Their solution is structural. Swiftbridge is designed to separate clinical execution in China from IP ownership and manufacturing, which stay in trusted jurisdictions like the US and Europe. By keeping the sensitive stuff stateside while tapping China's speed and cost advantages for trial execution, RA believes its portfolio companies can stay on the right side of regulations while still capturing the upside.
It's a clever bit of financial engineering, essentially building a firewall between the parts of drug development that Washington cares about (IP, manufacturing, genetic data) and the parts where China genuinely offers a better deal (patient enrollment, early-phase trials, speed to data).
RA Capital manages billions and backs over 100 companies. If Swiftbridge works at scale, it could set a template that other investors and biotechs copy. The message to the industry is simple: you need a China strategy, not a China avoidance strategy.
For early-stage companies desperate for proof-of-concept data on a tight budget, the math is hard to argue with. For investors, RA's track record (Aiolos, Metsera, Candid) suggests this isn't wishful thinking; it's a repeatable model with real exits.

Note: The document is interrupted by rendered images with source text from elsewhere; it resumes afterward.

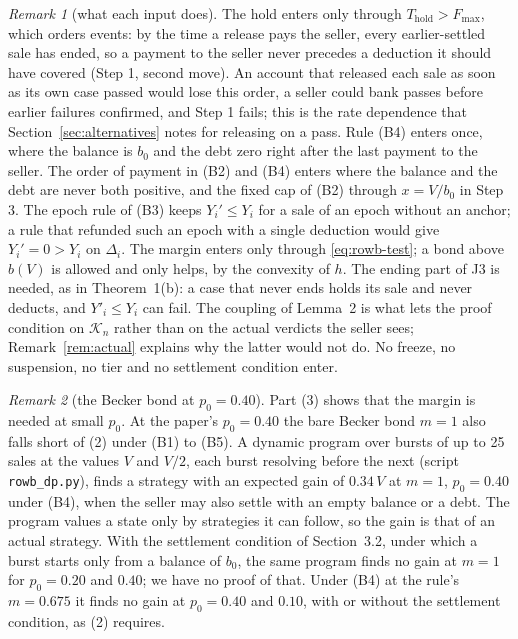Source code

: \documentclass[10pt,a4paper]{article}
\newcommand{\Thold}{T_{\mathrm{hold}}}
\newcommand{\Fmax}{F_{\max}}
\newcommand{\cK}{\mathcal{K}}
\theoremstyle{plain}
\theoremstyle{remark}
\newtheorem{sremark}{Remark}
\begin{document}
\begin{sremark}[what each input does]\label{rem:rowb-inputs}
The hold enters only through $\Thold>\Fmax$, which orders events: by the time a release pays the seller, every earlier-settled sale has ended, so a payment to the seller never precedes a deduction it should have covered (Step 1, second move). An account that released each sale as soon as its own case passed would lose this order, a seller could bank passes before earlier failures confirmed, and Step 1 fails; this is the rate dependence that Section~\ref{sec:alternatives} notes for releasing on a pass. Rule (B4) enters once, where the balance is $b_0$ and the debt zero right after the last payment to the seller. The order of payment in (B2) and (B4) enters where the balance and the debt are never both positive, and the fixed cap of (B2) through $x=V/b_0$ in Step 3. The epoch rule of (B3) keeps $Y_i'\le Y_i$ for a sale of an epoch without an anchor; a rule that refunded such an epoch with a single deduction would give $Y_i'=0>Y_i$ on $\Delta_i$. The margin enters only through \eqref{eq:rowb-test}; a bond above $b(V)$ is allowed and only helps, by the convexity of $h$. The ending part of J3 is needed, as in Theorem~1(b): a case that never ends holds its sale and never deducts, and $Y'_i\le Y_i$ can fail. The coupling of Lemma~2 is what lets the proof condition on $\cK_n$ rather than on the actual verdicts the seller sees; Remark~\ref{rem:actual} explains why the latter would not do. No freeze, no suspension, no tier and no settlement condition enter.
\end{sremark}

\begin{sremark}[the Becker bond at $p_0=0.40$]\label{rem:rowb-becker}
Part (3) shows that the margin is needed at small $p_0$. At the paper's $p_0=0.40$ the bare Becker bond $m=1$ also falls short of (2) under (B1) to (B5). A dynamic program over bursts of up to 25 sales at the values $V$ and $V/2$, each burst resolving before the next (script \texttt{rowb\_dp.py}), finds a strategy with an expected gain of $0.34\,V$ at $m=1$, $p_0=0.40$ under (B4), when the seller may also settle with an empty balance or a debt. The program values a state only by strategies it can follow, so the gain is that of an actual strategy. With the settlement condition of Section~3.2, under which a burst starts only from a balance of $b_0$, the same program finds no gain at $m=1$ for $p_0=0.20$ and $0.40$; we have no proof of that. Under (B4) at the rule's $m=0.675$ it finds no gain at $p_0=0.40$ and $0.10$, with or without the settlement condition, as (2) requires.
\end{sremark}
\end{document}
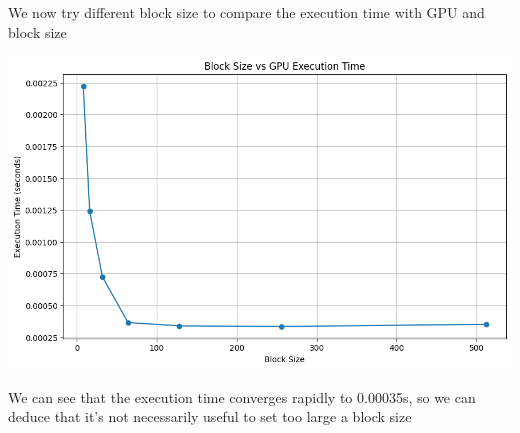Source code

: \documentclass{article}
\begin{document}
We now try different block size to compare the execution time with GPU and block size

\includegraphics[scale=0.5]{src/block_size.png}

We can see that the execution time converges rapidly to 0.00035s, 
so we can deduce that it's not necessarily useful to set too large a block size
\end{document}
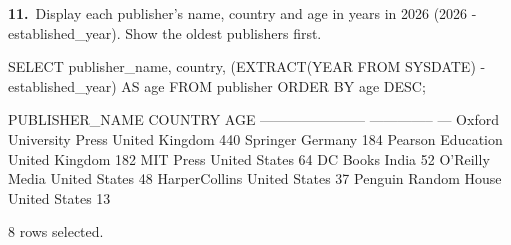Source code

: \noindent\begin{minipage}{\linewidth}
\begingroup{}
{\fontsize{14}{17}\selectfont\textbf{11.}}\ Display each publisher's name, country and age in years in 2026 (2026 - established\_year). Show the oldest publishers first.\par
\endgroup\vspace{12pt}


\begin{sqlcode}
SELECT publisher_name, country,
       (EXTRACT(YEAR FROM SYSDATE) - established_year) AS age
FROM publisher
ORDER BY age DESC;
\end{sqlcode}

\vspace{18pt}


\begin{sqlout}[fontsize=\small]
PUBLISHER_NAME           COUNTRY         AGE
-----------------------  --------------  ---
Oxford University Press  United Kingdom  440
Springer                 Germany         184
Pearson Education        United Kingdom  182
MIT Press                United States    64
DC Books                 India            52
O'Reilly Media           United States    48
HarperCollins            United States    37
Penguin Random House     United States    13

8 rows selected.
\end{sqlout}
\end{minipage}\par\vspace{24pt}

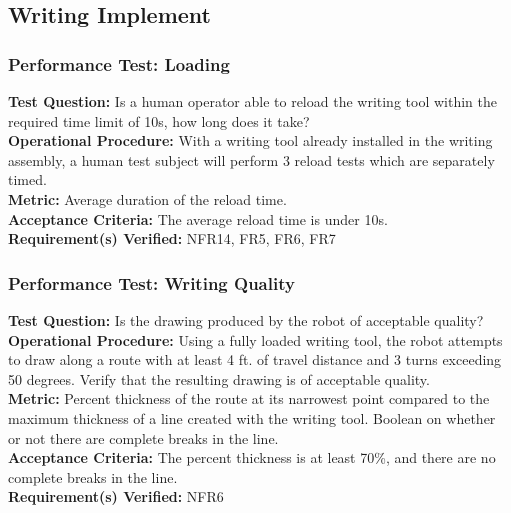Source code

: 
\subsection{Writing Implement}
\label{sec:verification_writing_implement}

\subsubsection{Performance Test: Loading}
\label{test:writing_pt_load}
\textbf{Test Question:} Is a human operator able to reload the writing tool within the required time limit of 10s, how long does it take? \\
\textbf{Operational Procedure:} With a writing tool already installed in the writing assembly, a human test subject will perform 3 reload tests which are separately timed. \\
\textbf{Metric:} Average duration of the reload time. \\
\textbf{Acceptance Criteria:} The average reload time is under 10s. \\
\textbf{Requirement(s) Verified:} NFR14, FR5, FR6, FR7 \\

\subsubsection{Performance Test: Writing Quality}
\label{test:writing_pt_qual}
\textbf{Test Question:} Is the drawing produced by the robot of acceptable quality? \\
\textbf{Operational Procedure:} Using a fully loaded writing tool, the robot attempts to draw along a route with at least 4 ft. of travel distance and 3 turns exceeding 50 degrees. Verify that the resulting drawing is of acceptable quality. \\
\textbf{Metric:} Percent thickness of the route at its narrowest point compared to the maximum thickness of a line created with the writing tool. Boolean on whether or not there are complete breaks in the line. \\
\textbf{Acceptance Criteria:} The percent thickness is at least 70\%, and there are no complete breaks in the line. \\
\textbf{Requirement(s) Verified:} NFR6 \\

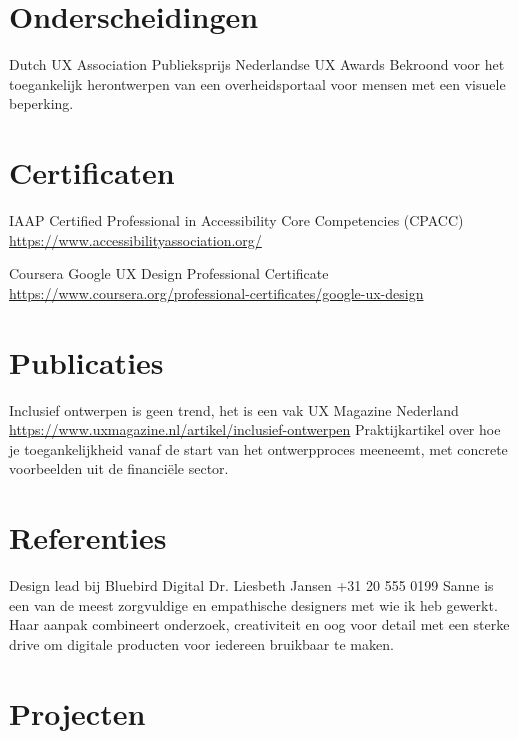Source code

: \documentclass[a4paper, serif, 10pt]{moderncv}
\begin{document}
\section{Onderscheidingen}

        {Dutch UX Association}
        {Publieksprijs Nederlandse UX Awards}
        {}
        {}
        {Bekroond voor het toegankelijk herontwerpen van een overheidsportaal voor
mensen met een visuele beperking.}
\section{Certificaten}

        {IAAP}
        {Certified Professional in Accessibility Core Competencies (CPACC)}
        {\url{https://www.accessibilityassociation.org/}}
        {}
        {}

        {Coursera}
        {Google UX Design Professional Certificate}
        {\url{https://www.coursera.org/professional-certificates/google-ux-design}}
        {}
        {}
\section{Publicaties}

        {Inclusief ontwerpen is geen trend, het is een vak}
        {UX Magazine Nederland}
        {\url{https://www.uxmagazine.nl/artikel/inclusief-ontwerpen}}
        {}
        {Praktijkartikel over hoe je toegankelijkheid vanaf de start van het
ontwerpproces meeneemt, met concrete voorbeelden uit de financiële sector.}
\section{Referenties}

        {Design lead bij Bluebird Digital}
        {Dr. Liesbeth Jansen}
        {+31 20 555 0199}
        {}
        {Sanne is een van de meest zorgvuldige en empathische designers met wie ik
heb gewerkt. Haar aanpak combineert onderzoek, creativiteit en oog voor
detail met een sterke drive om digitale producten voor iedereen bruikbaar te maken.}
\section{Projecten}
\end{document}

But the political risk is real and growing. If BINSA-style legislation passes, or if the BIOSECURE Act's scope expands beyond government-funded programs, the entire model could face serious headwinds. RA is betting that pragmatism will win over protectionism. History suggests that's usually the right bet in biotech, where patients and profits both depend on getting drugs developed as fast and cheaply as possible.
The question isn't whether China's clinical trial advantages are real. They obviously are. The question is whether Washington will let American companies use them. RA Capital is betting on "yes."